[Data records Boundary: Start]

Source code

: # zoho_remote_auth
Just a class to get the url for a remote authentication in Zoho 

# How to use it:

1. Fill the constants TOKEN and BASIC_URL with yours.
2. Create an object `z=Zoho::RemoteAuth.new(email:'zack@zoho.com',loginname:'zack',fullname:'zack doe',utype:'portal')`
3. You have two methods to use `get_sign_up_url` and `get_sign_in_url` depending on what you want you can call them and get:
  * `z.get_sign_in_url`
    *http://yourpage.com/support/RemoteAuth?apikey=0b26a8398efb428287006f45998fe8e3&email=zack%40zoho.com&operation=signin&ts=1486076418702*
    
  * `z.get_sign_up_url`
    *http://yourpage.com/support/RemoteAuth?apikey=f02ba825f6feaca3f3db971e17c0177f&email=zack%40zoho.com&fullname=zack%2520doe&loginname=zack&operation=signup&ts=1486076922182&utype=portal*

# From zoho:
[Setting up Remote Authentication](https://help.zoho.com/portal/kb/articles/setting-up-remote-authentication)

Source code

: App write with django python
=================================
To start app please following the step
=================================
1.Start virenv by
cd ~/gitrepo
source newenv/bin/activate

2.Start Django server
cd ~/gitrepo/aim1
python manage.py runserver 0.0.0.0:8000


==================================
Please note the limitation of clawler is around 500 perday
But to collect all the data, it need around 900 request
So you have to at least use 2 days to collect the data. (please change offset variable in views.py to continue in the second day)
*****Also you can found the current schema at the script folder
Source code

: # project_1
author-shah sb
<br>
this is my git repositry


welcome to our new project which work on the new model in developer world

[Data records Boundary: End]

> _Task requirements_
From the entries above, print the lines beginning at the one with "[Setting up Remote" and stopping after the one with "Please note the", exactly as written and with nothing else.

> _Reply to the exercise_
[Setting up Remote Authentication](https://help.zoho.com/portal/kb/articles/setting-up-remote-authentication)

Source code

: App write with django python
=================================
To start app please following the step
=================================
1.Start virenv by
cd ~/gitrepo
source newenv/bin/activate

2.Start Django server
cd ~/gitrepo/aim1
python manage.py runserver 0.0.0.0:8000


==================================
Please note the limitation of clawler is around 500 perday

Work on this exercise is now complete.